* DIRECTIONS: Among the lines listed below, count those that include the string "axis", and state only the count.

* Data items:
--------------------------------------------------

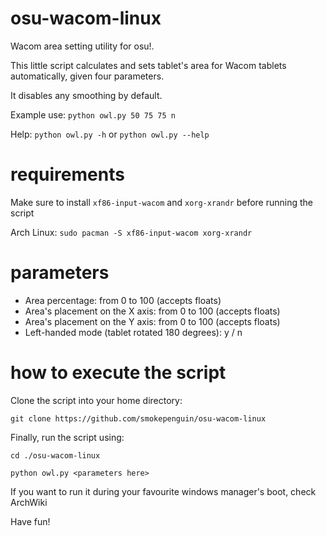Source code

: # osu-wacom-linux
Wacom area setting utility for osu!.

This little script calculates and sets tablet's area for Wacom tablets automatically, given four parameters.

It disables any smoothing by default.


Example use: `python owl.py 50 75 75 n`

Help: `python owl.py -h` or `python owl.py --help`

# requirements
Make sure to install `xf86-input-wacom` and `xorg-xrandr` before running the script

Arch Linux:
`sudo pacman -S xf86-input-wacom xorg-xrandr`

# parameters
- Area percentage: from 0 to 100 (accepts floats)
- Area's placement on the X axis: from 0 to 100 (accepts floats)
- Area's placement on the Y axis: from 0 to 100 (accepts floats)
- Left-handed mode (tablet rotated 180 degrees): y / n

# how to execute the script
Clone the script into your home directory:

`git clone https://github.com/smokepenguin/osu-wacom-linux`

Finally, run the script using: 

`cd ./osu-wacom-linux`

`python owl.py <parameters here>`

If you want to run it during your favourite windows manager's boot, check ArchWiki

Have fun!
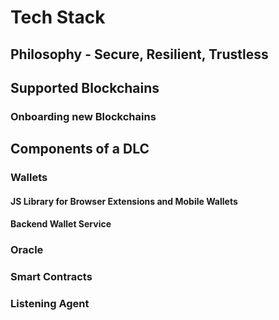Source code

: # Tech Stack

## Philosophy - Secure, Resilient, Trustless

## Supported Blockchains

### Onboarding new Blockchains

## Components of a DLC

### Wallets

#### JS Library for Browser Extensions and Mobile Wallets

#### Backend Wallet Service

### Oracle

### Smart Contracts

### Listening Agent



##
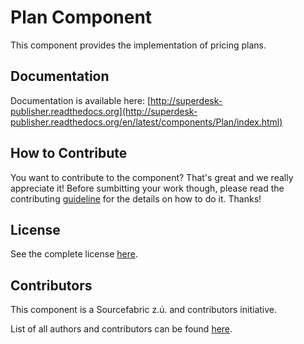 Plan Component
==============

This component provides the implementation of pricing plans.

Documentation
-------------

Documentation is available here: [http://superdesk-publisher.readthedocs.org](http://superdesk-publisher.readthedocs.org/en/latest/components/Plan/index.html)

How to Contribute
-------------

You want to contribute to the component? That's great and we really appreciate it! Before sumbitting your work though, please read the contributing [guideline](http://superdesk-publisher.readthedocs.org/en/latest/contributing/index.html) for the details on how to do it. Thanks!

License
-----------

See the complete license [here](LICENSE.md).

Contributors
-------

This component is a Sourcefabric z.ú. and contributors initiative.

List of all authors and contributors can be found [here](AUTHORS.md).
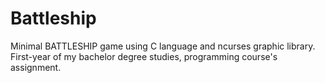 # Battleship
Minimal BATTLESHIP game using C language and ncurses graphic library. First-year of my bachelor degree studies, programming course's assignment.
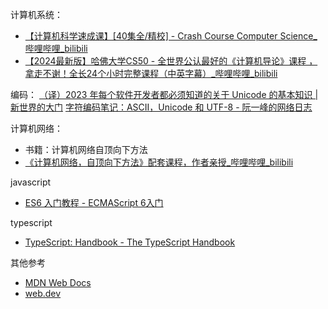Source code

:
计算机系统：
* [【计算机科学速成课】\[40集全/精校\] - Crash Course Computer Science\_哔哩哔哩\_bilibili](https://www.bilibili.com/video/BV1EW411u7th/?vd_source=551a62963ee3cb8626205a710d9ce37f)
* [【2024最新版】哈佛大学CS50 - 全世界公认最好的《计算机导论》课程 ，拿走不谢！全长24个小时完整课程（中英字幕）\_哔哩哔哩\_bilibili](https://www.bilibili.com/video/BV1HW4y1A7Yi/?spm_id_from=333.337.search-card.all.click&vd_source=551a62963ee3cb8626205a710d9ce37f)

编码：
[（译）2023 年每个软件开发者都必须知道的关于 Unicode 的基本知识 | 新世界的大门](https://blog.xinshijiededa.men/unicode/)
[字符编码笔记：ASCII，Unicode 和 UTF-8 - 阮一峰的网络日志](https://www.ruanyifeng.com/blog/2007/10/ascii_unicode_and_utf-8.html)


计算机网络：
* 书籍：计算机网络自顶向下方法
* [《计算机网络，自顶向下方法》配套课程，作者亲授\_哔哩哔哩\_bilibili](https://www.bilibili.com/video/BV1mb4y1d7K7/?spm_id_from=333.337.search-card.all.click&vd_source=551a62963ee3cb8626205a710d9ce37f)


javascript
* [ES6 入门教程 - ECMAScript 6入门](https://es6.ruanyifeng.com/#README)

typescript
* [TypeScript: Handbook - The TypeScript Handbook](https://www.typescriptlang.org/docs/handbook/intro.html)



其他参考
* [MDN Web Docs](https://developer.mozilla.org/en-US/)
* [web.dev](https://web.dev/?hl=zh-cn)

--------------------------------------------------

* SOLUTION TO THE EXERCISE: 2